Which leads us neatly back to today. So, I grab this box and stampede inside, slamming the door shut behind me and lunging for a knife. I hacked away at the carboard and sticky tape, and yanked the tapes out - one by one. And then, there they were.
The Chelsea Girls, Nude Restaurant, Couch, The Life Of Juanita Castro, Lonesome Cowboys, and Blue Movie.
Forbidden films. Lost to time - unavailable to all but the most ardent, determined, dogmatic collector. Sitting on my bench next to my McWrappers and my empty coffee mug. I felt excitement. Ecstasy. The rush that only the archivist can know - a bloating of the heart, and a thumping of the blood as it gushes through the brain, the eyes unblinking and fixed - hands loose and grasping, and mouth dry. They're in my house. I've read about them, studied them, listened to people talk about them - I've read books, magazines, internet articles, website postings, song lyrics describing them, and bio chapters eulogizing them. But I've never SEEN them. And now I can.
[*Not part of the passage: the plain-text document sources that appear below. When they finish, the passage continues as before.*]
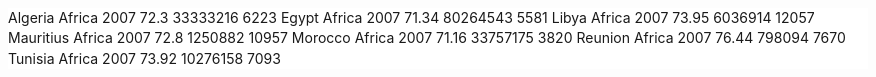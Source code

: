 </tr>
</thead>
<tbody>
<tr class="odd">
<td align="left">Algeria</td>
<td align="center">Africa</td>
<td align="center">2007</td>
<td align="center">72.3</td>
<td align="right">33333216</td>
<td align="right">6223</td>
</tr>
<tr class="even">
<td align="left">Egypt</td>
<td align="center">Africa</td>
<td align="center">2007</td>
<td align="center">71.34</td>
<td align="right">80264543</td>
<td align="right">5581</td>
</tr>
<tr class="odd">
<td align="left">Libya</td>
<td align="center">Africa</td>
<td align="center">2007</td>
<td align="center">73.95</td>
<td align="right">6036914</td>
<td align="right">12057</td>
</tr>
<tr class="even">
<td align="left">Mauritius</td>
<td align="center">Africa</td>
<td align="center">2007</td>
<td align="center">72.8</td>
<td align="right">1250882</td>
<td align="right">10957</td>
</tr>
<tr class="odd">
<td align="left">Morocco</td>
<td align="center">Africa</td>
<td align="center">2007</td>
<td align="center">71.16</td>
<td align="right">33757175</td>
<td align="right">3820</td>
</tr>
<tr class="even">
<td align="left">Reunion</td>
<td align="center">Africa</td>
<td align="center">2007</td>
<td align="center">76.44</td>
<td align="right">798094</td>
<td align="right">7670</td>
</tr>
<tr class="odd">
<td align="left">Tunisia</td>
<td align="center">Africa</td>
<td align="center">2007</td>
<td align="center">73.92</td>
<td align="right">10276158</td>
<td align="right">7093</td>
</tr>
</tbody>
</table>
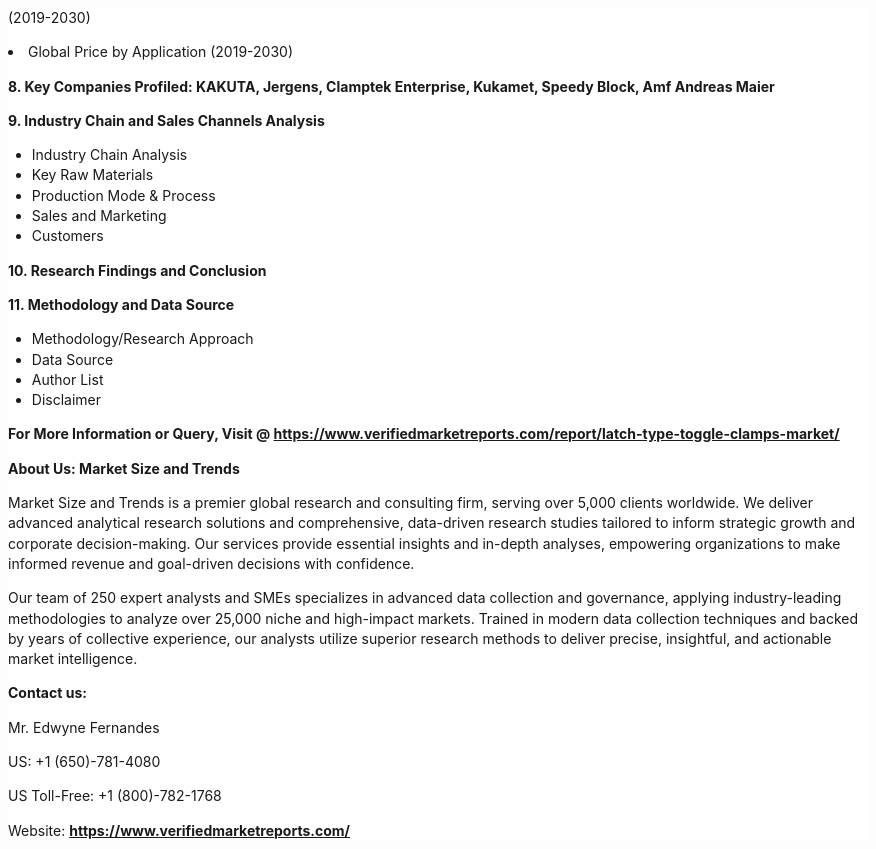 (2019-2030)</li><li>Global Price by Application (2019-2030)</li></ul><p><strong>8. Key Companies Profiled: KAKUTA, Jergens, Clamptek Enterprise, Kukamet, Speedy Block, Amf Andreas Maier</strong></p><p><strong>9. Industry Chain and Sales Channels Analysis</strong></p><ul><li>Industry Chain Analysis</li><li>Key Raw Materials</li><li>Production Mode &amp; Process</li><li>Sales and Marketing</li><li>Customers</li></ul><p><strong>10. Research Findings and Conclusion</strong></p><p><strong>11. Methodology and Data Source</strong></p><ul><li>Methodology/Research Approach</li><li>Data Source</li><li>Author List</li><li>Disclaimer</li></ul></p><p><strong>For More Information or Query, Visit @ <a href="https://www.verifiedmarketreports.com/report/latch-type-toggle-clamps-market/">https://www.verifiedmarketreports.com/report/latch-type-toggle-clamps-market/</a></strong></p><p><strong>About Us: Market Size and Trends</strong></p><p>Market Size and Trends is a premier global research and consulting firm, serving over 5,000 clients worldwide. We deliver advanced analytical research solutions and comprehensive, data-driven research studies tailored to inform strategic growth and corporate decision-making. Our services provide essential insights and in-depth analyses, empowering organizations to make informed revenue and goal-driven decisions with confidence.</p><p>Our team of 250 expert analysts and SMEs specializes in advanced data collection and governance, applying industry-leading methodologies to analyze over 25,000 niche and high-impact markets. Trained in modern data collection techniques and backed by years of collective experience, our analysts utilize superior research methods to deliver precise, insightful, and actionable market intelligence.</p><p><strong>Contact us:</strong></p><p>Mr. Edwyne Fernandes</p><p>US: +1 (650)-781-4080</p><p>US Toll-Free: +1 (800)-782-1768</p><p>Website: <strong><a href="https://www.verifiedmarketreports.com/">https://www.verifiedmarketreports.com/</a></strong></p>
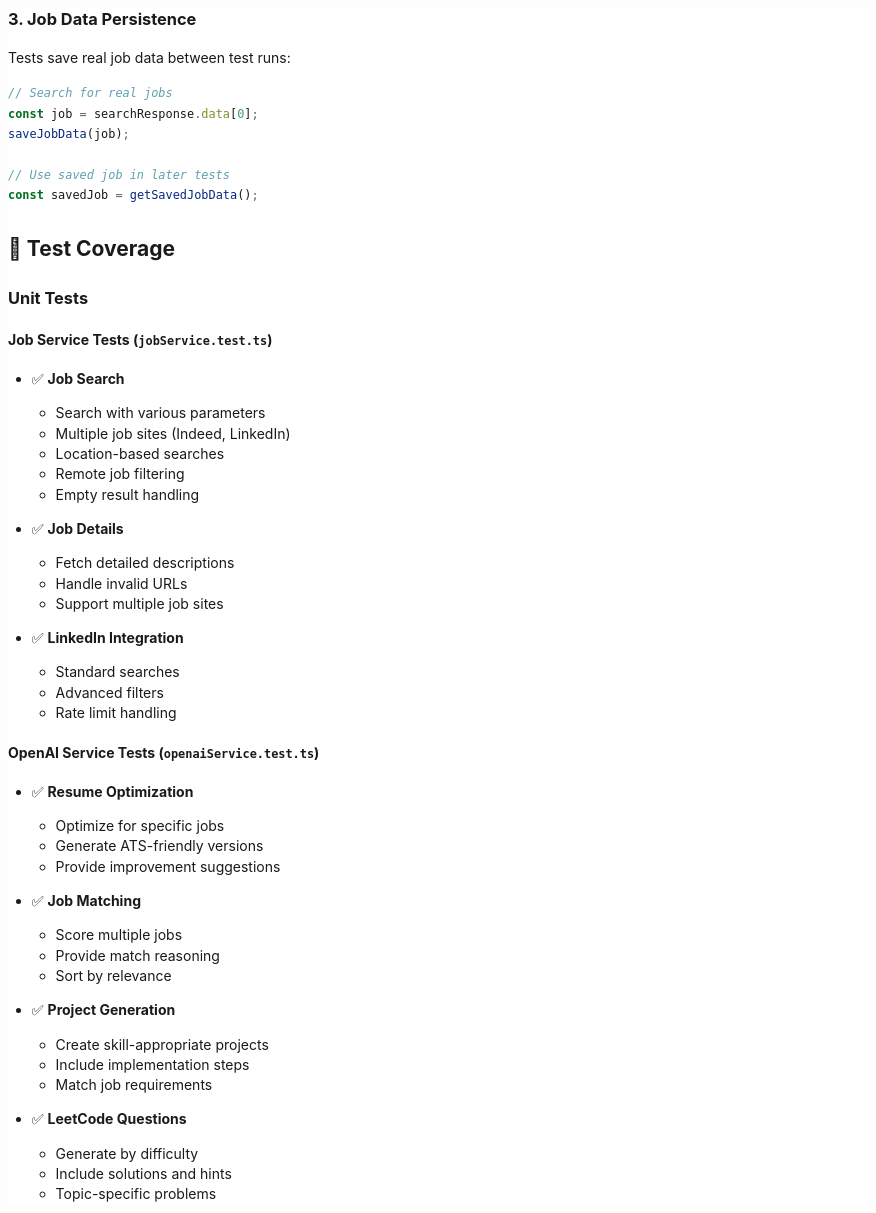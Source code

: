 ### 3. **Job Data Persistence**
Tests save real job data between test runs:
```typescript
// Search for real jobs
const job = searchResponse.data[0];
saveJobData(job);

// Use saved job in later tests
const savedJob = getSavedJobData();
```

## 🧪 Test Coverage

### Unit Tests

#### Job Service Tests (`jobService.test.ts`)
- ✅ **Job Search**
  - Search with various parameters
  - Multiple job sites (Indeed, LinkedIn)
  - Location-based searches
  - Remote job filtering
  - Empty result handling

- ✅ **Job Details**
  - Fetch detailed descriptions
  - Handle invalid URLs
  - Support multiple job sites

- ✅ **LinkedIn Integration**
  - Standard searches
  - Advanced filters
  - Rate limit handling

#### OpenAI Service Tests (`openaiService.test.ts`)
- ✅ **Resume Optimization**
  - Optimize for specific jobs
  - Generate ATS-friendly versions
  - Provide improvement suggestions

- ✅ **Job Matching**
  - Score multiple jobs
  - Provide match reasoning
  - Sort by relevance

- ✅ **Project Generation**
  - Create skill-appropriate projects
  - Include implementation steps
  - Match job requirements

- ✅ **LeetCode Questions**
  - Generate by difficulty
  - Include solutions and hints
  - Topic-specific problems
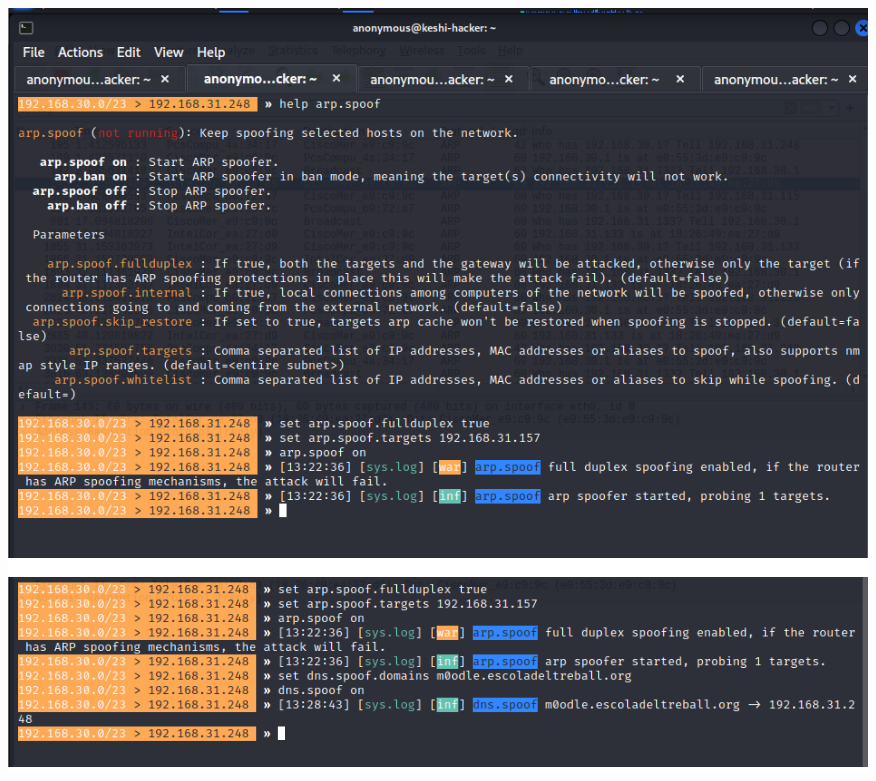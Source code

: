 ![](https://github.com/KeshiKiD03/asixproject2k22/blob/main/Photos/arps.PNG?raw=true)

![](https://github.com/KeshiKiD03/asixproject2k22/blob/main/Photos/arps0.PNG?raw=true)
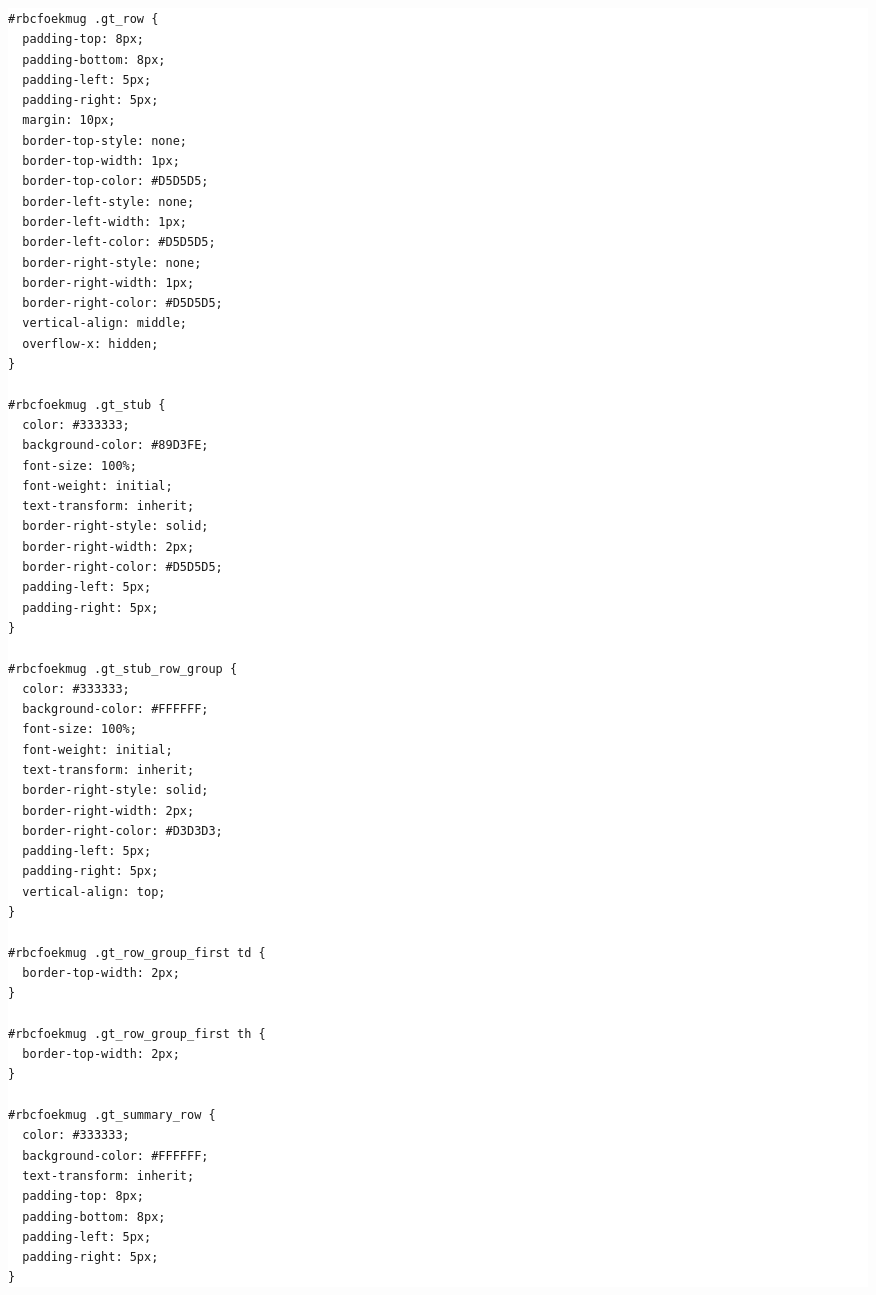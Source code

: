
 ```{=html}
#rbcfoekmug .gt_row {
  padding-top: 8px;
  padding-bottom: 8px;
  padding-left: 5px;
  padding-right: 5px;
  margin: 10px;
  border-top-style: none;
  border-top-width: 1px;
  border-top-color: #D5D5D5;
  border-left-style: none;
  border-left-width: 1px;
  border-left-color: #D5D5D5;
  border-right-style: none;
  border-right-width: 1px;
  border-right-color: #D5D5D5;
  vertical-align: middle;
  overflow-x: hidden;
}

#rbcfoekmug .gt_stub {
  color: #333333;
  background-color: #89D3FE;
  font-size: 100%;
  font-weight: initial;
  text-transform: inherit;
  border-right-style: solid;
  border-right-width: 2px;
  border-right-color: #D5D5D5;
  padding-left: 5px;
  padding-right: 5px;
}

#rbcfoekmug .gt_stub_row_group {
  color: #333333;
  background-color: #FFFFFF;
  font-size: 100%;
  font-weight: initial;
  text-transform: inherit;
  border-right-style: solid;
  border-right-width: 2px;
  border-right-color: #D3D3D3;
  padding-left: 5px;
  padding-right: 5px;
  vertical-align: top;
}

#rbcfoekmug .gt_row_group_first td {
  border-top-width: 2px;
}

#rbcfoekmug .gt_row_group_first th {
  border-top-width: 2px;
}

#rbcfoekmug .gt_summary_row {
  color: #333333;
  background-color: #FFFFFF;
  text-transform: inherit;
  padding-top: 8px;
  padding-bottom: 8px;
  padding-left: 5px;
  padding-right: 5px;
}
```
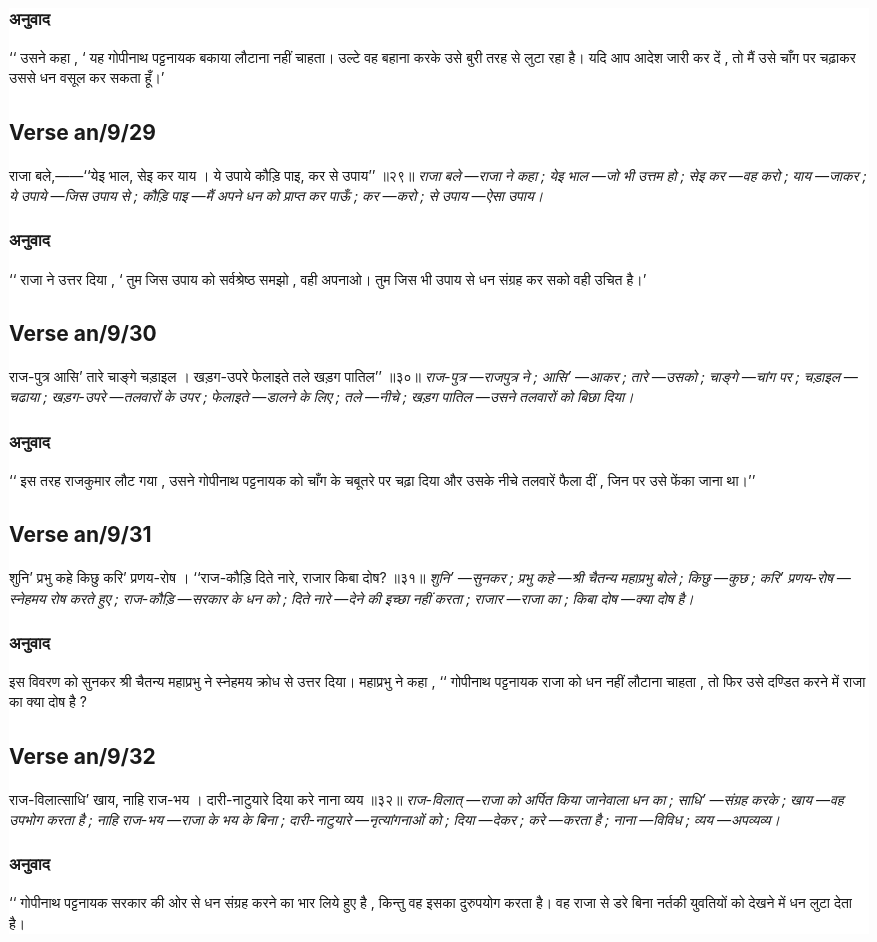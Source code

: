 
### अनुवाद
‘‘ उसने कहा , ‘ यह गोपीनाथ पट्टनायक बकाया लौटाना नहीं चाहता। उल्टे वह बहाना करके उसे बुरी तरह से लुटा रहा है। यदि आप आदेश जारी कर दें , तो मैं उसे चाँग पर चढ़ाकर उससे धन वसूल कर सकता हूँ।’


## Verse an/9/29
राजा बले,——‘‘येइ भाल, सेइ कर याय ।
ये उपाये कौड़ि पाइ, कर से उपाय’’ ॥२९॥
*राजा बले —राजा ने कहा ; येइ भाल —जो भी उत्तम हो ; सेइ कर —वह करो ; याय —जाकर ; ये उपाये —जिस उपाय से ; कौड़ि पाइ —मैं अपने धन को प्राप्त कर पाऊँ ; कर —करो ; से उपाय —ऐसा उपाय।*


### अनुवाद
‘‘ राजा ने उत्तर दिया , ‘ तुम जिस उपाय को सर्वश्रेष्ठ समझो , वही अपनाओ। तुम जिस भी उपाय से धन संग्रह कर सको वही उचित है।’


## Verse an/9/30
राज-पुत्र आसि’ तारे चाङ्गे चड़ाइल ।
खड़ग-उपरे फेलाइते तले खड़ग पातिल’’ ॥३०॥
*राज-पुत्र —राजपुत्र ने ; आसि’ —आकर ; तारे —उसको ; चाङ्गे —चांग पर ; चड़ाइल —चढाया ; खड़ग-उपरे —तलवारों के उपर ; फेलाइते —डालने के लिए ; तले —नीचे ; खड़ग पातिल —उसने तलवारों को बिछा दिया।*


### अनुवाद
‘‘ इस तरह राजकुमार लौट गया , उसने गोपीनाथ पट्टनायक को चाँग के चबूतरे पर चढ़ा दिया और उसके नीचे तलवारें फैला दीं , जिन पर उसे फेंका जाना था।’’


## Verse an/9/31
शुनि’ प्रभु कहे किछु करि’ प्रणय-रोष ।
‘‘राज-कौड़ि दिते नारे, राजार किबा दोष? ॥३१॥
*शुनि’ —सुनकर ; प्रभु कहे —श्री चैतन्य महाप्रभु बोले ; किछु —कुछ ; करि’ प्रणय-रोष —स्‍नेहमय रोष करते हुए ; राज-कौड़ि —सरकार के धन को ; दिते नारे —देने की इच्छा नहीं करता ; राजार —राजा का ; किबा दोष —क्या दोष है।*


### अनुवाद
इस विवरण को सुनकर श्री चैतन्य महाप्रभु ने स्‍नेहमय क्रोध से उत्तर दिया। महाप्रभु ने कहा , ‘‘ गोपीनाथ पट्टनायक राजा को धन नहीं लौटाना चाहता , तो फिर उसे दण्डित करने में राजा का क्या दोष है ?


## Verse an/9/32
राज-विलात्साधि’ खाय, नाहि राज-भय ।
दारी-नाटुयारे दिया करे नाना व्यय ॥३२॥
*राज-विलात् —राजा को अर्पित किया जानेवाला धन का ; साधि’ —संग्रह करके ; खाय —वह उपभोग करता है ; नाहि राज-भय —राजा के भय के बिना ; दारी-नाटुयारे —नृत्यांगनाओं को ; दिया —देकर ; करे —करता है ; नाना —विविध ; व्यय —अपव्यव्य।*


### अनुवाद
‘‘ गोपीनाथ पट्टनायक सरकार की ओर से धन संग्रह करने का भार लिये हुए है , किन्तु वह इसका दुरुपयोग करता है। वह राजा से डरे बिना नर्तकी युवतियों को देखने में धन लुटा देता है।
With a shaking hand, I slipped 'Nude Restaurant' out of the sleeve and slipped it into the VCR. Viva's face filled the screen - as she launched into a twenty minute rap on her arrests, politics, the counterculture, and her bizarre family life. I was in ecstasy. Here were the images and sounds I had dreamed of. I lasted a half an hour, before I had to see more. I had to put each tape in. I whipped out The Chelsea Girls and slapped it in.

It's a pity I have to work tomorrow. I'd rather just sit and absorb all of these new, wonderful things. But, unfortunately, Jean Baudrillard doesn't like me and wants my life to be more like pulling teeth than it usually is.
You have to wonder what would have happend if Warhol hadn't died. The old pudding-faced bastard probably would have continued to confound, disturb, and inspire. After all, he was a man who had little regard for the feelings of others - as those who worked at the Factory can certainly attest. How would he have responded to living in the age of pure image - the age that he basically kickstarted? Would he have been gripped by paranoid, postmodern nausea, or would he have simply uttered his usual resonse of 'Uh, yeah.'?
Most people don't seem to understand the life's work of the mop-haired little bastard. They think of him as The Soup Can Guy. I've always found his static art far less interesting than his film work. Intellectually and theoretically, what he was doing was great - fascinating, even. But when he got behind a camera, he gave us the cinema of pure image - voyeurism in an unedited form. True voyeurism - not necessarily sexualised, but simply existing for its own sake. In a sense, everything that is wrong with modern culture - empty voyuristic programming, emotionally vapid simulacra, and ironic posturing can be traced back to Andy and his narcissistic superstars.
I should hate him. So, fuck you, Andy. You're a bastard - and everything that is making me sick, as our culture becomes riddled with thicker and blacker slabs of cancer, is essentially your fault.
The worst part is that I really do love you. WHY did you have to be so damn GOOD?